The UK’s small and medium-sized enterprises (SMEs) are taking on more staff and increasing levels of pay for their workforce, according to the latest workforce survey by the British Chambers of Commerce (BCC).
A new report, titled ‘Contracts, Pay and Working Conditions’, is based on a survey of almost 3,000 businesses located across the UK and shows that small business owners are more likely to have increased wages above inflation, while a greater proportion of larger firms have kept wages more closely aligned with inflation.
The statistics show that a third (33 per cent) of micro businesses increased their pay above inflation last year, while 38 per cent of small businesses also opted for above-inflationary wage increases.
More than half (57 per cent) of firms surveyed pay all of their employees at least the Living Wage. Employers working within the catering and accommodation sectors were least likely to pay the Living Wage to all staff members.
Arguably the biggest obstacle to jobs growth for UK SMEs is employment regulation. Almost half (48 per cent) of respondents said the new statutory right for employees to request flexible working will harm their business, while only 17 per cent believe it will have a positive effect.

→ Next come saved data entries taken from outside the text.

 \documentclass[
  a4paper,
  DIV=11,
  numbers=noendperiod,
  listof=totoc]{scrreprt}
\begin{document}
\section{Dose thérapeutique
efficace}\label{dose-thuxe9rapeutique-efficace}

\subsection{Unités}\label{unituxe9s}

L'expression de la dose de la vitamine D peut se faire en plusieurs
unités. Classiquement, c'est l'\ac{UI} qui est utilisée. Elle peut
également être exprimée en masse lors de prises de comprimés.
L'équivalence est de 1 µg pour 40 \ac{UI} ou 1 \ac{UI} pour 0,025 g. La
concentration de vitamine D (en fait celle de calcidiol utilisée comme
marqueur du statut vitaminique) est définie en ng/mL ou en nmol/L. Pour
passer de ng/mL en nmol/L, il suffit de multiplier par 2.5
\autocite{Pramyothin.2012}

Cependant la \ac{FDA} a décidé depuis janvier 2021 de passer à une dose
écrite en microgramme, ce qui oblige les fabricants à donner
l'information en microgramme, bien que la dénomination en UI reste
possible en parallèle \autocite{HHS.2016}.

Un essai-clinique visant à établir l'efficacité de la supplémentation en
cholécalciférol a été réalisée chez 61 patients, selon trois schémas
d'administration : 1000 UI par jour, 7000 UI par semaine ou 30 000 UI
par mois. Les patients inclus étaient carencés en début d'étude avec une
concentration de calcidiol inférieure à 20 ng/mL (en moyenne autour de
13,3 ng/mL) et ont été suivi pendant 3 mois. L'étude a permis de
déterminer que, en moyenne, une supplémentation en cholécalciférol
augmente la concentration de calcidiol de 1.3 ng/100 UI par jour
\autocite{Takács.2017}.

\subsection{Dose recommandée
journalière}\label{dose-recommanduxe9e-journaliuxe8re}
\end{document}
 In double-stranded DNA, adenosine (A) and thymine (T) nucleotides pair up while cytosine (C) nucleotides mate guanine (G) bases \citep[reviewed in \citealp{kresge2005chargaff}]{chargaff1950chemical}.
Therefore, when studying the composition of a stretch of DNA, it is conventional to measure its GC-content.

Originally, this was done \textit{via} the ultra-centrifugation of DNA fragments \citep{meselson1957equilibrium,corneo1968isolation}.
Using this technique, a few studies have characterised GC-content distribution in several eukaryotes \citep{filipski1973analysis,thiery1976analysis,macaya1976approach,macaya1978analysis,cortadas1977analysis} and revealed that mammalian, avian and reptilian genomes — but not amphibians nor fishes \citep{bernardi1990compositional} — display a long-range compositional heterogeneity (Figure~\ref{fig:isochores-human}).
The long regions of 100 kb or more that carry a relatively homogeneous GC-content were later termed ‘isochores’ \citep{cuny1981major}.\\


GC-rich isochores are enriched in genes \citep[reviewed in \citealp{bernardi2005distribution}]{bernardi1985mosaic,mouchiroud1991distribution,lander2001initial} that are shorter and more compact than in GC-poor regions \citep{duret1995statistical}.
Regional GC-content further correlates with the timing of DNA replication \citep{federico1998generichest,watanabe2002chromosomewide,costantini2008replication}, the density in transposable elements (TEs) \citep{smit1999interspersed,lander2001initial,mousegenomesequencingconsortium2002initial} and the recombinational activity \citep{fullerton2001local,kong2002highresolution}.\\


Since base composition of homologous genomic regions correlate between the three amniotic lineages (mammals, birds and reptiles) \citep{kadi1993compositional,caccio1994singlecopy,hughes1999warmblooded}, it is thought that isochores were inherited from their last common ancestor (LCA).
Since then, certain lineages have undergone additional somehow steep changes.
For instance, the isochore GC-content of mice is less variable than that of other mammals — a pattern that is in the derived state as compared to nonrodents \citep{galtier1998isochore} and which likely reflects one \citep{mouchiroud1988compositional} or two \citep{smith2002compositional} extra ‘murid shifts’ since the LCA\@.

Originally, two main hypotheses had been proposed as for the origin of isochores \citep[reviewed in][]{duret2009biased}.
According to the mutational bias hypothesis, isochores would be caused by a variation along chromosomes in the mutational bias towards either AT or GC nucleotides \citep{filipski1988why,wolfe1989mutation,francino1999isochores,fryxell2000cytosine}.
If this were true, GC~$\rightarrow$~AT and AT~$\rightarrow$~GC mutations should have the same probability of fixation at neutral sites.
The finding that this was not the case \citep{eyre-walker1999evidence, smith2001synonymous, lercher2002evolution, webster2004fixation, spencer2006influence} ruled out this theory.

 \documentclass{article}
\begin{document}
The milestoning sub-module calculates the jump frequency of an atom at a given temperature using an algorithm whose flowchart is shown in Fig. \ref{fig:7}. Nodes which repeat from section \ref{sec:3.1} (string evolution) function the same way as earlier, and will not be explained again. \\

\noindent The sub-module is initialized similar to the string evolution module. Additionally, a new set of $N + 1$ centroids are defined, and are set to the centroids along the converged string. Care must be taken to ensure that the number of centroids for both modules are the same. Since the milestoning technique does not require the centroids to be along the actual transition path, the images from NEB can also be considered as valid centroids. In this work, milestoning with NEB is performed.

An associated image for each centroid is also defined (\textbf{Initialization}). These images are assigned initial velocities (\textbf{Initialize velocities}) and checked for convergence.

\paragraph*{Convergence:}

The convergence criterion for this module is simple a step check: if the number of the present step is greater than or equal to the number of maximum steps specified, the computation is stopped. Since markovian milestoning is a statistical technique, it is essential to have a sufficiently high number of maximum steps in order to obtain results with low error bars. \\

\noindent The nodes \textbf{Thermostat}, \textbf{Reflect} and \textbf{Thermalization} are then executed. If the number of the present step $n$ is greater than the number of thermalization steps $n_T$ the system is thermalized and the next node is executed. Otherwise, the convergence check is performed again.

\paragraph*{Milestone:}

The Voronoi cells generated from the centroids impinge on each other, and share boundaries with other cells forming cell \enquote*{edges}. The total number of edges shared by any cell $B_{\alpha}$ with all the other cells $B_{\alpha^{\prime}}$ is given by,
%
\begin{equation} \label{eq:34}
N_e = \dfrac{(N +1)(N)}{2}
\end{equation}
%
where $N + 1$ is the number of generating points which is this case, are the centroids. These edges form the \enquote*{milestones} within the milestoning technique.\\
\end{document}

John Longworth, director general of the BCC, said: “These results show that businesses remain optimistic about both growth and pay prospects for their staff, despite the slowdown in the economic recovery that has been seen over recent months.
“However, it is clear that businesses are concerned that additional employment regulation will affect their bottom line and hamper future jobs growth.
“The majority of our members already offer flexible working, so legislating in this area is unnecessary and will likely push up business costs.
“At the same time, businesses must play their part. If they want to retain key staff as they start families then they must invest in childcare provision, which is currently inadequately supplied.”